Scientific research has long shown mercury to be one of Earth’s nastiest toxins. Once inhaled in even minute amounts, it moves to the bloodstream and can accumulate in the kidneys, liver and brain, where it damages the central nervous system. It has been linked to memory loss, nerve damage, autoimmune diseases, vision problems, kidney failure, depression, autism and foggy thinking. More recent research suggests it may contribute to Alzheimer’s disease. It also can be lethal.
If elemental mercury combines with certain bacteria, it forms highly toxic methylmercury, which can enter the food chain through fish. The Minamata convention was so named for a disaster in the 1950s in Japan. Mercury-laden wastewater from a chemical plant contaminated fish in Minamata Bay, leading to the deaths of more than 1,700 people who consumed the poisoned fish.
The EPA estimated that dental offices account for about half the mercury in public waste streams. Catching the mercury at its source is crucial, because it’s a naturally occurring element and cannot be destroyed.
In the closing days of George W. Bush’s presidency, the EPA accepted the American Dental Association’s assertion that dentists should be allowed time to voluntarily meet “best practices” that the association had adopted for containing mercury waste.
EPA officials in the Obama administration soon concluded that voluntary measures weren’t working. A dozen states and 18 cities acted on their own, requiring dental offices to install mercury separators.
American Dental Association President Gary Roberts called the new federal rule “a fair and reasonable approach” that is “preferable to a patchwork of rules and regulations across various states and localities.”

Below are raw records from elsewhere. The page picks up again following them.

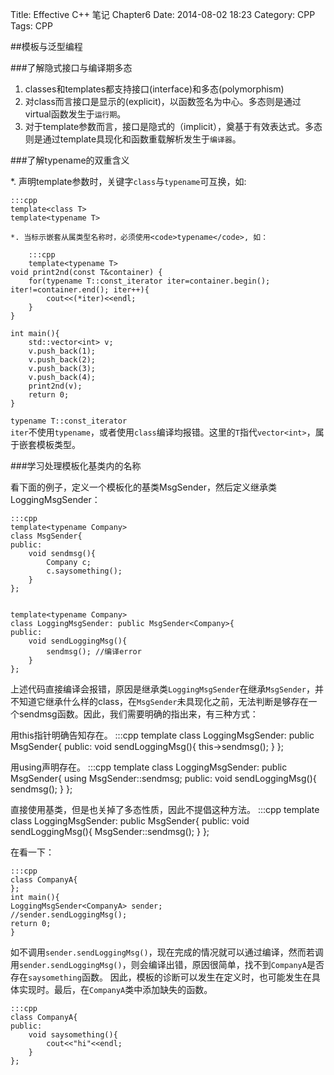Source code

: Title: Effective C++ 笔记 Chapter6
Date: 2014-08-02 18:23
Category: CPP
Tags: CPP


##模板与泛型编程

###了解隐式接口与编译期多态

1. classes和templates都支持接口(interface)和多态(polymorphism)
2. 对class而言接口是显示的(explicit)，以函数签名为中心。多态则是通过virtual函数发生于<code>运行期</code>。
3. 对于template参数而言，接口是隐式的（implicit），奠基于有效表达式。多态则是通过template具现化和函数重载解析发生于<code>编译器</code>。

###了解typename的双重含义

*. 声明template参数时，关键字<code>class</code>与<code>typename</code>可互换，如:

    :::cpp
    template<class T>
    template<typename T>

    *. 当标示嵌套从属类型名称时，必须使用<code>typename</code>, 如：
        
        :::cpp
        template<typename T>
    void print2nd(const T&container) {
        for(typename T::const_iterator iter=container.begin(); iter!=container.end(); iter++){
            cout<<(*iter)<<endl;
        }
    }

    int main(){
        std::vector<int> v;
        v.push_back(1);
        v.push_back(2);
        v.push_back(3);
        v.push_back(4);
        print2nd(v);
        return 0;
    }

<code>typename T::const_iterator iter</code>不使用<code>typename</code>，或者使用<code>class</code>编译均报错。这里的<code>T</code>指代<code>vector\<int\></code>，属于嵌套模板类型。

###学习处理模板化基类内的名称

看下面的例子，定义一个模板化的基类MsgSender，然后定义继承类LoggingMsgSender：

    :::cpp
    template<typename Company>
    class MsgSender{
    public:
        void sendmsg(){
            Company c;
            c.saysomething();
        }
    };


    template<typename Company>
    class LoggingMsgSender: public MsgSender<Company>{
    public:
        void sendLoggingMsg(){
            sendmsg(); //编译error
        }
    };

上述代码直接编译会报错，原因是继承类<code>LoggingMsgSender</code>在继承<code>MsgSender<Company></code>，并不知道它继承什么样的class，在<code>MsgSender<Company></code>未具现化之前，无法判断是够存在一个sendmsg函数。因此，我们需要明确的指出来，有三种方式：

用this指针明确告知存在。
    :::cpp
    template<typename Company>
    class LoggingMsgSender: public MsgSender<Company>{
    public:
        void sendLoggingMsg(){
            this->sendmsg();
        }
    };

用using声明存在。
    :::cpp
    template<typename Company>
    class LoggingMsgSender: public MsgSender<Company>{
    using MsgSender<Company>::sendmsg;
    public:
        void sendLoggingMsg(){
            sendmsg();
        }
    };

直接使用基类，但是也关掉了多态性质，因此不提倡这种方法。
    :::cpp
    template<typename Company>
    class LoggingMsgSender: public MsgSender<Company>{
    public:
        void sendLoggingMsg(){
            MsgSender<Company>::sendmsg();
        }
    };

在看一下：

    :::cpp
    class CompanyA{
    };
    int main(){
    LoggingMsgSender<CompanyA> sender;
    //sender.sendLoggingMsg();
    return 0;
    }

如不调用<code>sender.sendLoggingMsg()</code>，现在完成的情况就可以通过编译，然而若调用<code>sender.sendLoggingMsg()</code>，则会编译出错，原因很简单，找不到<code>CompanyA</code>是否存在<code>saysomething</code>函数。 因此，模板的诊断可以发生在定义时，也可能发生在具体实现时。最后，在<code>CompanyA</code>类中添加缺失的函数。

    :::cpp
    class CompanyA{
    public:
        void saysomething(){
            cout<<"hi"<<endl;
        }
    };

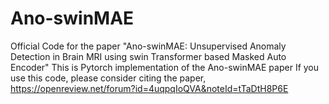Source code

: # Ano-swinMAE
Official Code for the paper "Ano-swinMAE: Unsupervised Anomaly Detection in Brain MRI using swin Transformer based Masked Auto Encoder"
This is Pytorch implementation of the Ano-swinMAE paper 
If you use this code, please consider citing the paper, https://openreview.net/forum?id=4uqpqIoQVA&noteId=tTaDtH8P6E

Despite mounting evidence of the health risks of mercury fillings, the dental association has continued to vouch that the fillings are safe, asserting that the low-level vapors released when people chew or grind their teeth are not dangerous.
Early this year, McClatchy reported that researchers at the University of Washington had found that low-level releases from mercury fillings present long-term risks of brain damage for people with certain genetic variants – variants found in up to 40 percent of the population.
McClatchy reported last year that the FDA had proposed for the first time that dentists be banned from using mercury compounds, known as amalgam, to fill cavities in pregnant women, nursing mothers, children under 6 and people with mercury allergies, kidney diseases or neurological problems. The agency proposal also called on dentists to avoid using fillings that contain mercury compounds, where possible.
However, officials at the Department of Health and Human Services killed the proposal after a cost-benefit analysis, concluding that the extra cost of alternatives might dissuade low-income people from seeking dental care.
European regulators have moved more aggressively to curb dentists’ use of mercury. On Friday, a committee representing the Council of the European Union endorsed a draft regulation to conform to the Minamata Convention that will be circulated to more than two dozen countries for ratification.
It would impose a ban, effective July 1, 2018, on the use of mercury fillings in primary teeth, children under 15 and pregnant or breastfeeding women unless a specific medical need is cited. The commission said it would report by June 30, 2020, on the feasibility of a total phase-out of mercury use by dentists, “preferably by 2030.”
“Mercury pollution is found all around the globe, even in virgin lands very remote from pollution sources,” said Laszlo Solymos, the Slovak environment minister, who is president of the council. “This proves how dangerous and global this pollution is.”
CORRECTION: An earlier version of this article gave the wrong figure for the amount of mercury disposed into municipal waste streams by dentists each year. It’s 5.1 tons.